The only clear details left are the converse shoes and red flannel stripes on his jacket. The only words I can remember are from a song about who possesses the testicles of utmost quantity. We actually thought he’d discovered these kinds of things in a magnificient exploration.
We didn’t know that once we got into high school we would classify him as a generic stoner.
People magazine was filled with people leaving candles, unable to say goodbye to their icon of the era.
We were running up the bleachers when he turned around and offered me his hand to help step over some band member’s fallen instrument. My final memory of him – then the record stops.
Years later I would send paper across a psychology class to an old friend of his who had introduced us. He had been responsible for the following who went out and spent their parents’ money to look grunge.
“What happened to Jimmy James?” was all I asked, long after we’d crumpled Nirvana posters and taken advanced classes.
Separated and joined by brands we swore we’d never wear. Adam had suddenly looked so grown up without his bowl cut. Eyes that had been squinting from study grew wide.
“I don’t know. No one has heard from him.”
He’d dismissed it with a shrug but his eyes suggested having wondered once, too.

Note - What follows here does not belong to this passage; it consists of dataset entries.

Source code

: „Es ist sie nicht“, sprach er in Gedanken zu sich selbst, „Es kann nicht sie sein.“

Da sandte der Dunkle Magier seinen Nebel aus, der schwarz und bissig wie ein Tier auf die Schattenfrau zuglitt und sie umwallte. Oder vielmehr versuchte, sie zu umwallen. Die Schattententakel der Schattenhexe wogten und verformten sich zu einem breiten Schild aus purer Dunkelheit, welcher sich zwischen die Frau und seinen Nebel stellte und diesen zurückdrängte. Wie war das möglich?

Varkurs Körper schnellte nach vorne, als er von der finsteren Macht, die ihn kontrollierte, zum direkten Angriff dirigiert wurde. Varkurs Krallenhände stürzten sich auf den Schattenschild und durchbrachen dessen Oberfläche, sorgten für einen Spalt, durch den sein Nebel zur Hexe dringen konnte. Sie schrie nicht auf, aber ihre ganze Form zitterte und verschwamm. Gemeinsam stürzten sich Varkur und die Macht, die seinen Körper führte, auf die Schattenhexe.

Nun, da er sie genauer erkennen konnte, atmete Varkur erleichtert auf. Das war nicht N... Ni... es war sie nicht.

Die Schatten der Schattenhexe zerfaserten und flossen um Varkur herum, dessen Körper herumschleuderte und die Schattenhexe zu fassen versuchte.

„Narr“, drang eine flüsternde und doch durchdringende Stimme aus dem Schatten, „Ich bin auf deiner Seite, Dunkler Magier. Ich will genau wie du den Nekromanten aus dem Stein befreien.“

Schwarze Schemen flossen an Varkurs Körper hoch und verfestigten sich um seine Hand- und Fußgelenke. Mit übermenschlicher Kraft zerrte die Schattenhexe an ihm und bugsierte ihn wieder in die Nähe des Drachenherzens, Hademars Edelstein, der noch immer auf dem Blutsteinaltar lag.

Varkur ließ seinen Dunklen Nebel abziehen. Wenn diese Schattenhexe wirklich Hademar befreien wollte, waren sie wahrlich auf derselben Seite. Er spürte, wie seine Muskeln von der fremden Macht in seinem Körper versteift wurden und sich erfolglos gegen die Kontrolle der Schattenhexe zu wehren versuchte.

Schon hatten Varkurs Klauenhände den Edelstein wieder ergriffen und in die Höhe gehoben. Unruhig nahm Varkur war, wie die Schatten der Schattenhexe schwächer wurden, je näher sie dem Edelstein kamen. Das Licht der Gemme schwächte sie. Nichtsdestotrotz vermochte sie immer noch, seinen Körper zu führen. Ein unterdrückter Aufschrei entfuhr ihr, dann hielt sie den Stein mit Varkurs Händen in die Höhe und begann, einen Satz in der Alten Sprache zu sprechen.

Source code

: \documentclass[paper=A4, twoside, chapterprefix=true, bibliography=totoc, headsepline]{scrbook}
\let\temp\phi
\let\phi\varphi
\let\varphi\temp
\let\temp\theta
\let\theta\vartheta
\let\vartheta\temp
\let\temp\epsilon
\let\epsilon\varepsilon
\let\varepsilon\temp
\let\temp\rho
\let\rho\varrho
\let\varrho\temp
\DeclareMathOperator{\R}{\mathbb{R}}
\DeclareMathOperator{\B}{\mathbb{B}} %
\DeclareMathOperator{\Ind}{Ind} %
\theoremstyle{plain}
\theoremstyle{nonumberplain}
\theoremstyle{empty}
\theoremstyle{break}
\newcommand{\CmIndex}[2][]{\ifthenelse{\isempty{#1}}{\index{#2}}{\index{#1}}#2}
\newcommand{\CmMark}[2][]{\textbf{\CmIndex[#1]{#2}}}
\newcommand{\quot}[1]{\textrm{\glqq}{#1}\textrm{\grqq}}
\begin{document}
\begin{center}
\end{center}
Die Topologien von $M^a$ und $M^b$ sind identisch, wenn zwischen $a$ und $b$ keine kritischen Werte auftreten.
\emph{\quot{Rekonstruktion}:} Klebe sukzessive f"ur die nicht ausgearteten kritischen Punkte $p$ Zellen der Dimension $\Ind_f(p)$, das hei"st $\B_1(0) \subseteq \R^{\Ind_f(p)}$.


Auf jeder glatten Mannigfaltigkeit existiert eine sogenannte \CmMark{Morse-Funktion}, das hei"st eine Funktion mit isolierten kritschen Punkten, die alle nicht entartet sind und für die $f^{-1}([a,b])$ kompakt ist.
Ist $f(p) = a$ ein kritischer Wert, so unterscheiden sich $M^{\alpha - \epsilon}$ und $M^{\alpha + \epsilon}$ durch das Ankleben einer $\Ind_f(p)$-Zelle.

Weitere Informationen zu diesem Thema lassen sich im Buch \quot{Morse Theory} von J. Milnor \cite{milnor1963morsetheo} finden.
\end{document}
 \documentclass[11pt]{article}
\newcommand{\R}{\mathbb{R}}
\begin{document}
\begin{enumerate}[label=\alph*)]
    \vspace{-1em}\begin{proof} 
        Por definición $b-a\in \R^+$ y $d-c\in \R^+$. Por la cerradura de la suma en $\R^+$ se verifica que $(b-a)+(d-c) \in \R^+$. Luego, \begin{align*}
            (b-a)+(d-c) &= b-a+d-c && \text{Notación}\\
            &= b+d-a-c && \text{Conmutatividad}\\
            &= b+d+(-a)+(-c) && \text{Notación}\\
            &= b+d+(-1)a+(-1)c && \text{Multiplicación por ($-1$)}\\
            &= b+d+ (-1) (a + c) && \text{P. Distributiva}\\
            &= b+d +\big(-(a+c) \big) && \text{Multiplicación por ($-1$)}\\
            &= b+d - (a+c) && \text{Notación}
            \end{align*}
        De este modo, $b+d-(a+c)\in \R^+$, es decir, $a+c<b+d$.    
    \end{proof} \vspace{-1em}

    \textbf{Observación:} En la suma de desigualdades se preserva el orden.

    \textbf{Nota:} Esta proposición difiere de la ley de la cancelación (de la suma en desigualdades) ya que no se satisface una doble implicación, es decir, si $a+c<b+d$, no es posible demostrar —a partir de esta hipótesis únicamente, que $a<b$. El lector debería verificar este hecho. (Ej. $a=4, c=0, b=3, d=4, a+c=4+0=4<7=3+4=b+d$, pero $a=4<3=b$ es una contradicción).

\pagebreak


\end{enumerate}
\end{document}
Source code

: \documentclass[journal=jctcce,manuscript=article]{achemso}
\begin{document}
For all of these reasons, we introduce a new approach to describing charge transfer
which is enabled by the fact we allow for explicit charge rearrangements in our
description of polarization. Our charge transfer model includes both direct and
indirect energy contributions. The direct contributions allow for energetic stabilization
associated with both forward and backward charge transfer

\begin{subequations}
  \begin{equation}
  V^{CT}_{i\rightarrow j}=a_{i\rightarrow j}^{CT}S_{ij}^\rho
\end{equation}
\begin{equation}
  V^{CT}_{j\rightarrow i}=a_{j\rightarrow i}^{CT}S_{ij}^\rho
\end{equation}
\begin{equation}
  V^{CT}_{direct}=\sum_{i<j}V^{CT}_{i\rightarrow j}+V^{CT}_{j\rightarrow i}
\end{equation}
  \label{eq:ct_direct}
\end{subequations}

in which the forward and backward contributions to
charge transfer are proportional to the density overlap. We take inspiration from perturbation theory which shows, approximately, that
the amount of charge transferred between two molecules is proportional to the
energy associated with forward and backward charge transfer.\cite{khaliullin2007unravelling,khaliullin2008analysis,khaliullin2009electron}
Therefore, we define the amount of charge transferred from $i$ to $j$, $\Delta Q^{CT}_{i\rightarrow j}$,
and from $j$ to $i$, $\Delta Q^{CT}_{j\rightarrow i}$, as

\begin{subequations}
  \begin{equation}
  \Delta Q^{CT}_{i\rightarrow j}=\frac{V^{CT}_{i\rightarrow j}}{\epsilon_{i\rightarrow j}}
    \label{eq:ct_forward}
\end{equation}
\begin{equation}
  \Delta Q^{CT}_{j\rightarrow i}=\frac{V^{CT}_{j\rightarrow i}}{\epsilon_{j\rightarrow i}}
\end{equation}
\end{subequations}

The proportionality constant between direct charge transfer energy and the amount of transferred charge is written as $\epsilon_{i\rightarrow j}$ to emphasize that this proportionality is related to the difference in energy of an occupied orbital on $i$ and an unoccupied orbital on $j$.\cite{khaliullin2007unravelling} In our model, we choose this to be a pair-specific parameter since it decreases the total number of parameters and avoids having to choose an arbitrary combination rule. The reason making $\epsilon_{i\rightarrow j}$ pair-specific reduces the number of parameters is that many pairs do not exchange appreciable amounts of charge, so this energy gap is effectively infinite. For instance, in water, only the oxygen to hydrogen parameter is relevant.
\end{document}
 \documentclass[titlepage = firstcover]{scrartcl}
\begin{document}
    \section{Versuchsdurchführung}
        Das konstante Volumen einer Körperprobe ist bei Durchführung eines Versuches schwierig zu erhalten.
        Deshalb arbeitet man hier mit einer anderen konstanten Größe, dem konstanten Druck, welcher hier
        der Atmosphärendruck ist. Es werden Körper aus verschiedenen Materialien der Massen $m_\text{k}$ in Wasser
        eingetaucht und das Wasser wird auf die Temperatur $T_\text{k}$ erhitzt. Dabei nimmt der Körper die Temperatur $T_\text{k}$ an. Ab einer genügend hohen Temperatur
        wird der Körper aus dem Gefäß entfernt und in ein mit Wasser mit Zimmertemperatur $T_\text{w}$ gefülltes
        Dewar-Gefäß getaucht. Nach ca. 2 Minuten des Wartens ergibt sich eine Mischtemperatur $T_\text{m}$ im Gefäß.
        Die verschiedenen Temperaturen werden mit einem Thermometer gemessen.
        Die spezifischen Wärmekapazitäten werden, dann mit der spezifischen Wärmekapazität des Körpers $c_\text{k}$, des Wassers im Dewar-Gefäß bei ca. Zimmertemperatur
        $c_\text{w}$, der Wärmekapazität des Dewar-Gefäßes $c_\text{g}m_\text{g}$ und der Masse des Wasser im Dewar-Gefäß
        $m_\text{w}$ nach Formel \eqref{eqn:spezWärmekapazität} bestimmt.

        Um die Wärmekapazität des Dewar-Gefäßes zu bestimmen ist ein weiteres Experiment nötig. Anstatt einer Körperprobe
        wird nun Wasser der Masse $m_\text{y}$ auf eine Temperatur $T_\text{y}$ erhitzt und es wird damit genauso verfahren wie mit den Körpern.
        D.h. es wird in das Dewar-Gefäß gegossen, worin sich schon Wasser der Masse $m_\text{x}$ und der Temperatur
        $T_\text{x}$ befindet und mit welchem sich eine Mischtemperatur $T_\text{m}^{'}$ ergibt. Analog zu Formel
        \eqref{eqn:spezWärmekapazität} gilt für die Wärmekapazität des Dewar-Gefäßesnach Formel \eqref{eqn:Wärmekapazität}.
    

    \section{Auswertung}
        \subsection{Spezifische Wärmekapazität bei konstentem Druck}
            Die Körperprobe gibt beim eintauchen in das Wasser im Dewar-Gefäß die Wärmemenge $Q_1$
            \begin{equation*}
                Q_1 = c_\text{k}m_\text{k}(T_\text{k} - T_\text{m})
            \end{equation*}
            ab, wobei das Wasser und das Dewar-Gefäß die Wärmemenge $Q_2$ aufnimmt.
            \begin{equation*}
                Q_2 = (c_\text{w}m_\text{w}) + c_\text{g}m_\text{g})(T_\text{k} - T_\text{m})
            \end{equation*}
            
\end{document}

I went to write a poem around it:
Have you seen Frances Bean?”
But it was too counterproductive, possessed by the slacker’s spirit.
Tonight, searching far and wide in my warehouses for some kind of impression, I come across Jimmy’s outstretched hand.
A perspective rotates and I can see the football players running through the crisp fall air. Never able to fully believe that my classmates eventually filled those uniforms, I would find myself at the fence looking out as the team tried to score. I was already trying to remember the kids who were walking behind me at the time, back and forth from the refreshment stand. Caught in history and watching the night unfold as though it was someone else’s daydream. My connection to the them now nothing like being caught up in Cobain,
infatuated in a heartbeat,
having caught my balance and stepped over the brass,
wishing I’d have taken his hand, anyway.